4.3 Position-wise Feed-Forward Network (FFN)

After the two attention stages, the decoder uses the same FFN architecture as the encoder to process the combined information.

$$\text{FFN}(x) = \left[ \text{ReLU}(xW_1 + b_1) \right] W_2 + b_2$$

Function in the Decoder

Integration: It takes the output of the cross-attention layer—which contains both "what has been said" and "what was in the input"—and transforms it into a richer representation.
Preparation: This representation is then ready for the final Linear and Softmax layers to convert the hidden state into an actual word prediction.

Deep Dive: Why have two attention layers in the decoder but only one in the encoder? The encoder only needs to understand the input. The decoder, however, has two tasks: it must understand the internal consistency of the output it has generated so far (Masked Self-Attention) and it must maintain faithfulness to the original input (Cross-Attention).

5. Output Stage: Linear and Softmax

Once the final Decoder block has finished processing the sequence, the resulting vectors must be converted into a format that allows us to select a specific word from our vocabulary. This is handled by a two-step final layer.

5.1 The Linear Layer

The output of the Decoder stack is a vector of size $d_{model}$ (e.g., 512). The Linear Layer is a simple fully connected (dense) layer that projects this vector into a much larger space: the Vocabulary Size.

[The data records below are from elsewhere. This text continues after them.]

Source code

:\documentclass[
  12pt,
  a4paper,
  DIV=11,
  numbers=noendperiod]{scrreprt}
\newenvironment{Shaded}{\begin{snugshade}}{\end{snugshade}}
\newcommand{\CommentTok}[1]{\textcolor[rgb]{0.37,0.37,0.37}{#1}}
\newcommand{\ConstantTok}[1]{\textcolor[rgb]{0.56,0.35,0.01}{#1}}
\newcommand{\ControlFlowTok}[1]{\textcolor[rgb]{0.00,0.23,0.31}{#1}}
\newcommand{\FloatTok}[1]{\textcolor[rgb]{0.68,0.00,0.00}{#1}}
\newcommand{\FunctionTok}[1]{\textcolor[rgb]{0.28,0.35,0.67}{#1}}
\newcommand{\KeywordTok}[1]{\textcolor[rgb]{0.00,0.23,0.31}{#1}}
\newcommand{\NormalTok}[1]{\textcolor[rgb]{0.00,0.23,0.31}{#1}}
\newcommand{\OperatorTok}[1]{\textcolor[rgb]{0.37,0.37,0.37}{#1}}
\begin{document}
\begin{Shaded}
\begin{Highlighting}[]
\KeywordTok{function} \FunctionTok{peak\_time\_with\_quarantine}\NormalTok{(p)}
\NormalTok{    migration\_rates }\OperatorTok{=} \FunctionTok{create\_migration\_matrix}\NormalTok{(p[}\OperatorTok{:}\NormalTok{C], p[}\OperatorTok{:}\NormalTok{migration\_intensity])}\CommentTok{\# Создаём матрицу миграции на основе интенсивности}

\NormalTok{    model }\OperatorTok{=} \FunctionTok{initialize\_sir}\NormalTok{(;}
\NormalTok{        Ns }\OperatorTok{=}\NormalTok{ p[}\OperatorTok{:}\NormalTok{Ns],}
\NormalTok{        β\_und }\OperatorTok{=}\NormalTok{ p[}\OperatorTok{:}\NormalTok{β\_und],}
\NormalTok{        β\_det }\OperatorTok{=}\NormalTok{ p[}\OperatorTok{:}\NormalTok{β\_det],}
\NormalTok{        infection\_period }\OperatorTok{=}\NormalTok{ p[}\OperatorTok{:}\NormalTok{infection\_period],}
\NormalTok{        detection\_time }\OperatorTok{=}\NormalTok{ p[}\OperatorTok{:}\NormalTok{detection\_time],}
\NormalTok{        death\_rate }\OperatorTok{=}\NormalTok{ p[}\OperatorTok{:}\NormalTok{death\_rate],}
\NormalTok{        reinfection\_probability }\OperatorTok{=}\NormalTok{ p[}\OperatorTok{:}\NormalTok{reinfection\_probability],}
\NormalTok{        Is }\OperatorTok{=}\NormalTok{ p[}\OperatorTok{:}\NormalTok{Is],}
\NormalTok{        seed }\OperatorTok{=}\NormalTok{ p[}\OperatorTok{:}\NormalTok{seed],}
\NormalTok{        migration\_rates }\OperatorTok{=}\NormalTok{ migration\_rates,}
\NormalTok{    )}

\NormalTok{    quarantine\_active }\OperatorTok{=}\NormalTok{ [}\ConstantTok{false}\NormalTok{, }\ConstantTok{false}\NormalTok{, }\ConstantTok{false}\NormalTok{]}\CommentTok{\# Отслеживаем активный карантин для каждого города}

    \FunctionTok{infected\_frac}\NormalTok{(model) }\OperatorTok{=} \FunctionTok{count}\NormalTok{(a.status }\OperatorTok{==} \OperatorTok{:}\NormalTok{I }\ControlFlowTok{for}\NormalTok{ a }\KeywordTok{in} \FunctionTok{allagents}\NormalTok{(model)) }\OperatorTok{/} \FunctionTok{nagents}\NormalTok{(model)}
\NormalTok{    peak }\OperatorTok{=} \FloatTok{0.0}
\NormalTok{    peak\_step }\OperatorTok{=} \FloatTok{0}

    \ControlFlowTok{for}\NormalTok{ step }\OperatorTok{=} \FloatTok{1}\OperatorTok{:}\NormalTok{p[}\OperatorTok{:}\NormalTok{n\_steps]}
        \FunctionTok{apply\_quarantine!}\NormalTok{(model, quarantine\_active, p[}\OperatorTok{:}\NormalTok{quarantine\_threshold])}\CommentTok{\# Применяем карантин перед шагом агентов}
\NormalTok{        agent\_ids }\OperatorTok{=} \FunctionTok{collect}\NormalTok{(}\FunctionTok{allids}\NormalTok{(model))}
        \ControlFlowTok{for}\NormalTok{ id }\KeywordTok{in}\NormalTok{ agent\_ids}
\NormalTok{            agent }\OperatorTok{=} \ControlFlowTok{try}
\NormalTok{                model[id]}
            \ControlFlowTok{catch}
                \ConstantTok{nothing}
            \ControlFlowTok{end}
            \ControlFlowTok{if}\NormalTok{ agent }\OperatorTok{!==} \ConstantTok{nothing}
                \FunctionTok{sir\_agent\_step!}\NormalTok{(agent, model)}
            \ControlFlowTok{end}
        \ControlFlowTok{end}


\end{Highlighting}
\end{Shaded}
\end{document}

Mapping: If your model knows 50,000 words, this layer expands the 512-dimension vector into a 50,000-dimension vector.
Logits: The raw numbers produced by this layer are called "Logits." These represent the "score" for each word in the vocabulary, but they are not yet probabilities.

5.2 The Softmax Layer

To turn these scores into a readable format, we apply the Softmax function. This transforms the logits into a probability distribution:

$$\text{Softmax}(z_i) = \frac{e^{z_i}}{\sum_{j=1}^{K} e^{z_j}}$$

Sum to 1: Every word in the vocabulary is assigned a probability between 0 and 1, and the sum of all probabilities equals 1.
Selection: During inference, the word with the highest probability is typically selected as the model's prediction for that position.

Final Output Summary Table

Stage	Input Shape	Output Shape	Purpose
Decoder Output	$[Batch, Seq, d_{model}]$	$[Batch, Seq, d_{model}]$	Rich contextual hidden state.
Linear Layer	$[Batch, Seq, d_{model}]$	$[Batch, Seq, Vocab]$	Maps hidden state to word scores (Logits).
Softmax	$[Batch, Seq, Vocab]$	$[Batch, Seq, Vocab]$	Converts scores to probabilities.

Tutor Insight: In real-world data science, we don't always just take the highest probability word (Greedy Search). We often use techniques like Beam Search or Nucleus Sampling (Top-p) to make the generation more diverse and less repetitive. However, for understanding the architecture, the Softmax layer is the definitive "finish line."